═══ Information provided

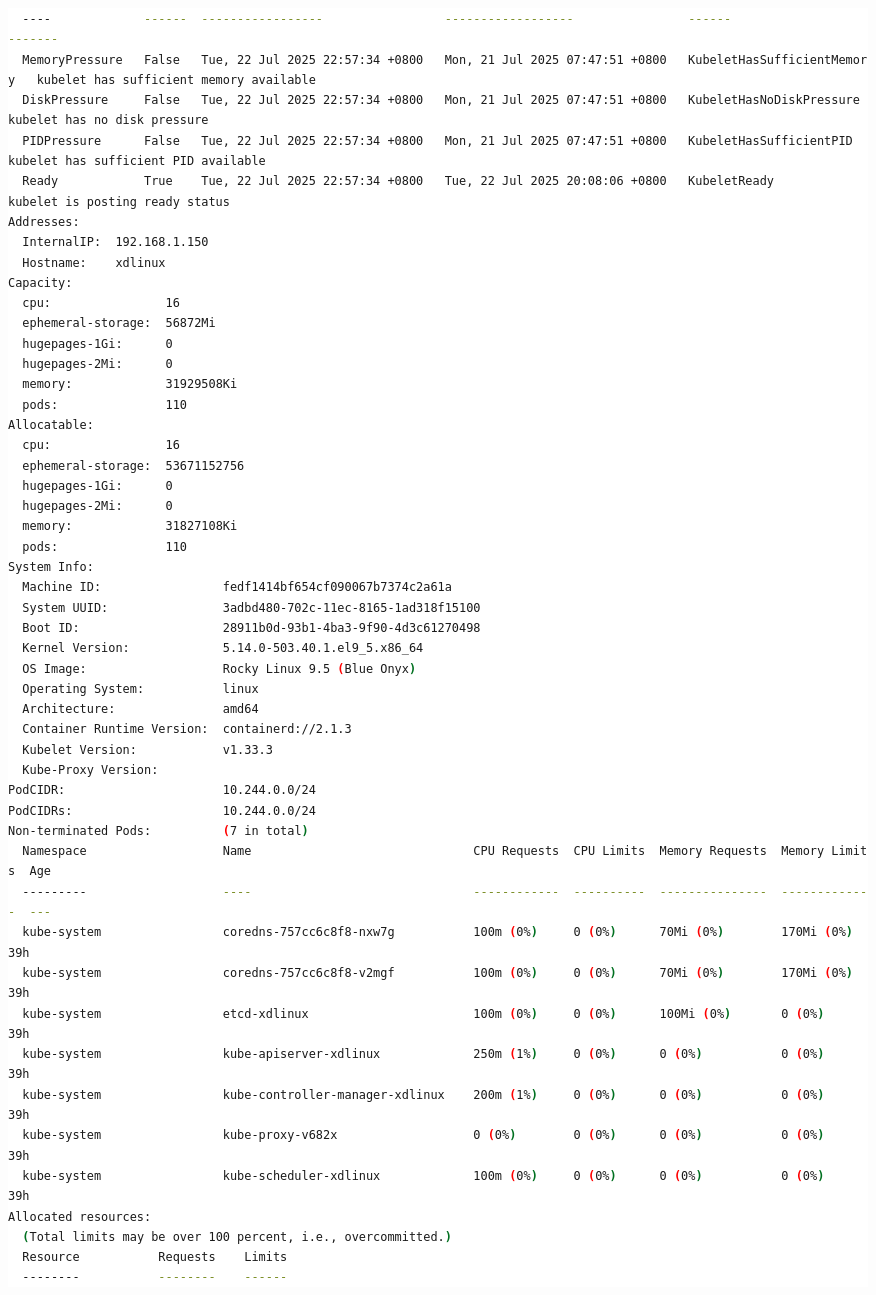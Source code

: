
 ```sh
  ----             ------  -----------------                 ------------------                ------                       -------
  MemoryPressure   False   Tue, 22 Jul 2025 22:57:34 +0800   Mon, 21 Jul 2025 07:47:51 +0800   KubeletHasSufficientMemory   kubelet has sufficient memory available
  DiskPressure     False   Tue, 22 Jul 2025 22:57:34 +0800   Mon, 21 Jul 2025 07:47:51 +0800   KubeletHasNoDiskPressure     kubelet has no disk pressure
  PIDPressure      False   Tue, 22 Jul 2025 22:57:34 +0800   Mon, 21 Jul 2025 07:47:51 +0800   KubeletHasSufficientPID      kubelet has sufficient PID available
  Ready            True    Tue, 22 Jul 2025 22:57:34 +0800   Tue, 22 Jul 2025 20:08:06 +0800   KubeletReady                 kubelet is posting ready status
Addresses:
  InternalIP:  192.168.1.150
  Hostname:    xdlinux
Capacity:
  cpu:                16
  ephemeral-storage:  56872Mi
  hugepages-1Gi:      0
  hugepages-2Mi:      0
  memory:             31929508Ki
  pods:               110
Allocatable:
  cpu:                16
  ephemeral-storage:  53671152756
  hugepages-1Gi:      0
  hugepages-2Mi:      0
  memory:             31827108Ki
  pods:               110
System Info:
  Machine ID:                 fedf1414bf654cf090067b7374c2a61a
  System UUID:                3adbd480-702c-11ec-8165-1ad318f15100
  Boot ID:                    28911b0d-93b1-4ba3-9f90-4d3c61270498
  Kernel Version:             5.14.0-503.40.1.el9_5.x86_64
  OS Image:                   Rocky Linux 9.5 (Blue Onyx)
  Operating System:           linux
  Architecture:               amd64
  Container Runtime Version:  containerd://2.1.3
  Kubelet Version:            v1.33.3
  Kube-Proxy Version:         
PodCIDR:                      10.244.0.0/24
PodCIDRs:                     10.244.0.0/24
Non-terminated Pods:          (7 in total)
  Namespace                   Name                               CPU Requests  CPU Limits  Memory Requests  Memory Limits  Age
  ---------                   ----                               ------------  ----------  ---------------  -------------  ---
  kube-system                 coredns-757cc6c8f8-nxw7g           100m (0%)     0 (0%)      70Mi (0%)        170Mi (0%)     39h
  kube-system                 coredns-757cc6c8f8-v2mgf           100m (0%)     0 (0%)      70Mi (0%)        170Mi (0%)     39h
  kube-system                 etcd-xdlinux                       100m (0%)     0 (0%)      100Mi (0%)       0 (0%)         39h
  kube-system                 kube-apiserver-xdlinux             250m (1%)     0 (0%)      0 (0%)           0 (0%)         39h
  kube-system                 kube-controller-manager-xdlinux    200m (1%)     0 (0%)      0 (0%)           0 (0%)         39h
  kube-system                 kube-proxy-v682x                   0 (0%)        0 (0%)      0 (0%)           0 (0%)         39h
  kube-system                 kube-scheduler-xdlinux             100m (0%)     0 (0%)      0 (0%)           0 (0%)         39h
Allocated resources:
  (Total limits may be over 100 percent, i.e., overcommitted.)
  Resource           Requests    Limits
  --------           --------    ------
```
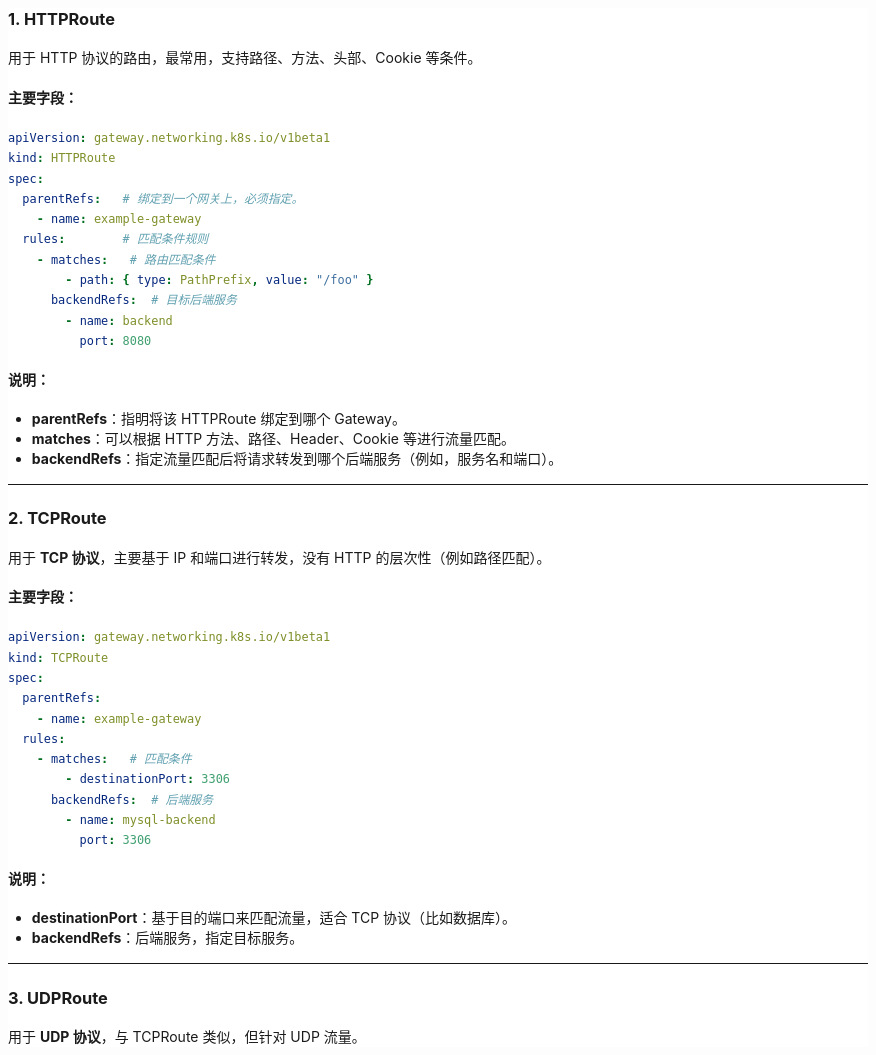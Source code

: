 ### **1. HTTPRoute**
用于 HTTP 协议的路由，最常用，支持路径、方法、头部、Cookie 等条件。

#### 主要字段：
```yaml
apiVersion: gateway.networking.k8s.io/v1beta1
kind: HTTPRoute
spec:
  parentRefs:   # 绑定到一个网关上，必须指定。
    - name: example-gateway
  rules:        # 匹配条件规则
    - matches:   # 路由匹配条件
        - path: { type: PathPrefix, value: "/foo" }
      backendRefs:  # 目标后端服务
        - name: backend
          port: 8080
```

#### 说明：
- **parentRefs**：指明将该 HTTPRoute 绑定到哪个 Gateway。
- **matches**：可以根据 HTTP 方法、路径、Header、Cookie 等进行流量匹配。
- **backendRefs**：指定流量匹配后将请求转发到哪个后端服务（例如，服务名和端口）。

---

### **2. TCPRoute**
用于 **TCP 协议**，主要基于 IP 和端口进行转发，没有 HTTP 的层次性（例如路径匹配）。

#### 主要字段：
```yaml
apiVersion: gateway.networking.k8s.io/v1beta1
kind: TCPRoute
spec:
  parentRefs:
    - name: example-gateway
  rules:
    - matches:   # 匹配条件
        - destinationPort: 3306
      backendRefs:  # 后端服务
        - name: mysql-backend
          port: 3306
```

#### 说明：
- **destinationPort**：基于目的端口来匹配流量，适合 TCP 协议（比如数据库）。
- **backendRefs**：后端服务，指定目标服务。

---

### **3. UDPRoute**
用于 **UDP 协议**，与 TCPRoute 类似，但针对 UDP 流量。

══════

● **What this task involves**
Check each line of the records for the word "Requests", and show the lines that contain it.

● **Task output**
  Namespace                   Name                               CPU Requests  CPU Limits  Memory Requests  Memory Limits  Age
  Resource           Requests    Limits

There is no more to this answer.